Evaluating nearby relay candidates by calculating the effective travel distance with the average velocity toward the direction of a given destination.

We define a contribution level $ϕ$ measure of how the effective travel distance $\hat{d}$ toward a destination is estimated compared to the rest distance $d_{rest}$ , from the current position to the destination as follows

ϕ = \frac{\hat{d}}{d_{rest}} = \frac{| \vec{v} | \cos θ \cdot t_{rest}}{d_{rest}} = \frac{| \vec{v} |}{| {\vec{v}}_{target} |} \cdot \cos θ

(2)

where $| {\vec{v}}_{target} |$ denotes an ideal speed, which is the shortest distance $d_{rest}$ toward the destination divided by the remaining delivery time $t_{rest}$ . We want the estimated travel distance $\hat{d}$ enough to be larger than $d_{rest}$ , that is, $ϕ > ϕ_{c}$ (where $ϕ_{c} \geq 0$ ), implying that the vehicle can more likely arrive at the destination within its remaining deadline based on the recent movement history.

We calculate each contribution level for all possible nearby vehicle relay candidates from the current relay on a regular basis (e.g. every 3 min) and use the measure as information deliverability. We prioritize them based on the order of measure for selecting its next relay vehicle.

Single destination

In the case of data delivery to a single destination, the current vehicle that holds the packet needs to select a single next relay vehicle that can move it closer toward the destination, compared to itself. On a regular basis, the current relay node considers all of the nearby vehicles as relay candidates for the next round and then chooses one of them as the next relay node. To find adjacent vehicle nodes, the current relay pings surrounding vehicles near its vicinity by sending a HELLO packet. Any nearby vehicle that has received the ping message replies with its vehicle ID and past location trajectory information.
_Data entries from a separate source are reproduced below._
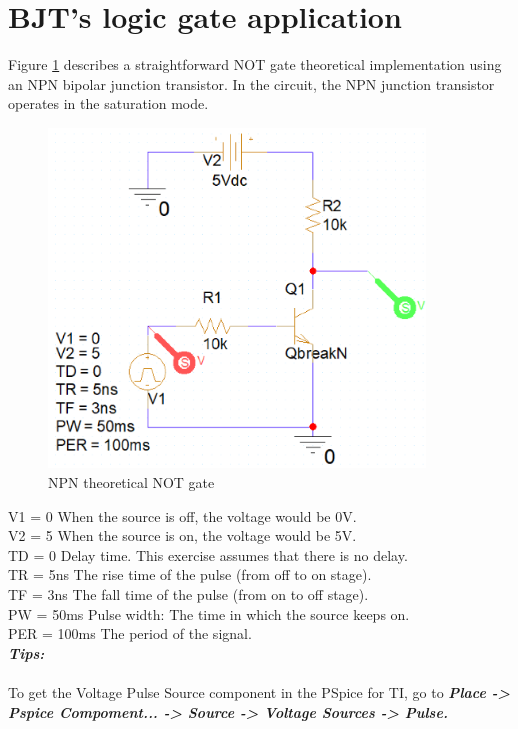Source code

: \section{BJT's logic gate application}
Figure \ref{lab3_notGate_de} describes a straightforward NOT gate theoretical implementation using an NPN bipolar junction transistor. In the circuit, the NPN junction transistor operates in the saturation mode.

\begin{figure}[H]
    \centering
    \includegraphics[width=10cm]{graphics/ex12/f1.png}
    \caption{NPN theoretical NOT gate}
    \label{lab3_notGate_de}
\end{figure}

V1 = 0  When the source is off, the voltage would be 0V.\\
V2 = 5  When the source is on, the voltage would be 5V.\\
TD = 0  Delay time. This exercise assumes that there is no delay.\\
TR = 5ns  The rise time of the pulse (from off to on stage).\\
TF = 3ns  The fall time of the pulse (from on to off stage).\\
PW = 50ms  Pulse width: The time in which the source keeps on.\\
PER = 100ms  The period of the signal.\\

\textbf{\textit{Tips:}}\\
\\
To get the Voltage Pulse Source component in the PSpice for TI, go to \textbf{\textit{Place -> Pspice Compoment... -> Source -> Voltage Sources -> Pulse.}}

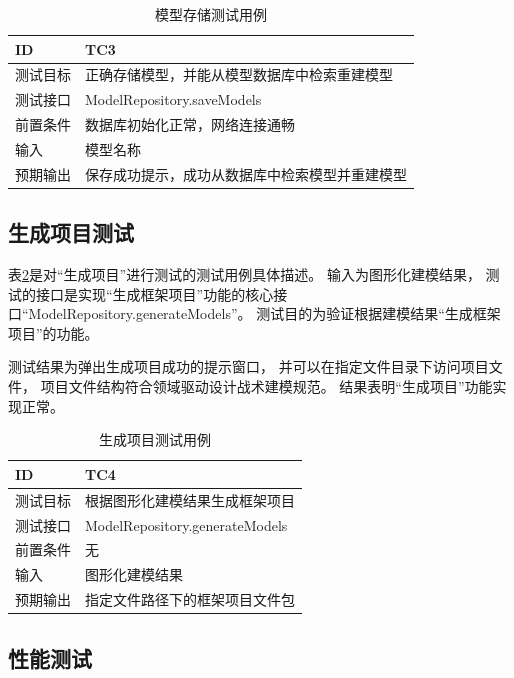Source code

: {\footnotesize
\begin{longtable}[h]{m{80pt}|m{305pt}}
    \caption[模型存储测试用例]{模型存储测试用例} \label{testcase3} \\
        \hline
        ID&TC3\\
        \hline
        测试目标&正确存储模型，并能从模型数据库中检索重建模型\\
        \hline
        测试接口&ModelRepository.saveModels\\
        \hline
        前置条件&数据库初始化正常，网络连接通畅\\
        \hline
        输入& 模型名称\\
        \hline
        预期输出& 保存成功提示，成功从数据库中检索模型并重建模型\\
        \hline 

\end{longtable} 
}

\subsection{生成项目测试}

表\ref{testcase4}是对“生成项目”进行测试的测试用例具体描述。
输入为图形化建模结果，
测试的接口是实现“生成框架项目”功能的核心接口“ModelRepository.generateModels”。
测试目的为验证根据建模结果“生成框架项目”的功能。

测试结果为弹出生成项目成功的提示窗口，
并可以在指定文件目录下访问项目文件，
项目文件结构符合领域驱动设计战术建模规范。
结果表明“生成项目”功能实现正常。

{\footnotesize
\begin{longtable}[h]{m{80pt}|m{305pt}}
    \caption[生成项目测试用例]{生成项目测试用例} \label{testcase4} \\
        \hline  
        ID&TC4\\
        \hline
        测试目标&根据图形化建模结果生成框架项目\\
        \hline
        测试接口&ModelRepository.generateModels\\
        \hline
        前置条件&无\\
        \hline
        输入& 图形化建模结果\\
        \hline
        预期输出& 指定文件路径下的框架项目文件包\\
        \hline
\end{longtable} 
}

\subsection{性能测试}

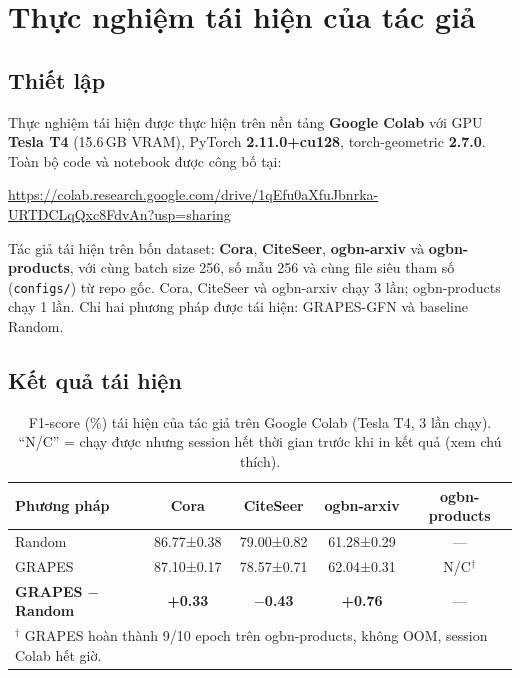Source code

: \section{Thực nghiệm tái hiện của tác giả}

\subsection{Thiết lập}

Thực nghiệm tái hiện được thực hiện trên nền tảng \textbf{Google Colab} với GPU \textbf{Tesla T4} (15.6\,GB VRAM), PyTorch \textbf{2.11.0+cu128}, torch-geometric \textbf{2.7.0}. Toàn bộ code và notebook được công bố tại:
\begin{center}
\url{https://colab.research.google.com/drive/1qEfu0aXfuJbnrka-URTDCLqQxc8FdvAn?usp=sharing}
\end{center}

Tác giả tái hiện trên bốn dataset: \textbf{Cora}, \textbf{CiteSeer}, \textbf{ogbn-arxiv} và \textbf{ogbn-products}, với cùng batch size 256, số mẫu 256 và cùng file siêu tham số (\texttt{configs/}) từ repo gốc. Cora, CiteSeer và ogbn-arxiv chạy 3 lần; ogbn-products chạy 1 lần. Chỉ hai phương pháp được tái hiện: GRAPES-GFN và baseline Random.

\subsection{Kết quả tái hiện}

\begin{table}[H]
\centering
\caption{F1-score (\%) tái hiện của tác giả trên Google Colab (Tesla T4, 3 lần chạy). ``N/C'' = chạy được nhưng session hết thời gian trước khi in kết quả (xem chú thích).}
\label{tab:reproduce_f1}
\small
\setlength{\tabcolsep}{6pt}
\begin{tabular}{l c c c c}
\toprule
\textbf{Phương pháp} & \textbf{Cora} & \textbf{CiteSeer} & \textbf{ogbn-arxiv} & \textbf{ogbn-products} \\
\midrule
Random & 86.77±0.38 & 79.00±0.82 & 61.28±0.29 & --- \\
GRAPES & 87.10±0.17 & 78.57±0.71 & 62.04±0.31 & N/C$^\dagger$ \\
\midrule
\textbf{GRAPES $-$ Random} & \textbf{+0.33} & \textbf{$-$0.43} & \textbf{+0.76} & --- \\
\bottomrule
\multicolumn{5}{l}{\footnotesize $^\dagger$ GRAPES hoàn thành 9/10 epoch trên ogbn-products, không OOM, session Colab hết giờ.}
\end{tabular}
\end{table}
When the current relay vehicle receives all the information from its neighboring vehicles at that time, it calculates the contribution level measure $ϕ$ over all responded vehicles including itself and selects a vehicle with the highest value as the next relay vehicle and relays the packet to it. If it does not receive any response for its previous ping message, it automatically becomes the next relay vehicle and holds the packet by the next selection period.

Multiple destinations

If the initial vehicle or the current relay vehicle is in charge of delivering information toward multiple destinations, we want to make fewer relay vehicles engaged with the relaying task. We aim to save radio energy consumption for transmission and reception in each vehicle side and also reduce network traffic and overhead in the entire network side. If one relay vehicle moves toward several destinations similarly aligned with a certain direction range, it can carry the information up to some point as a shared relay. After that point, the original single data path may need to be split, and the data are relayed from the current vehicle to multiple distinct vehicles. These vehicles are responsible for their respective data delivery to each different destination, as illustrated in Figure 3.

Figure 3.

Example of relay selection on multiple destinations.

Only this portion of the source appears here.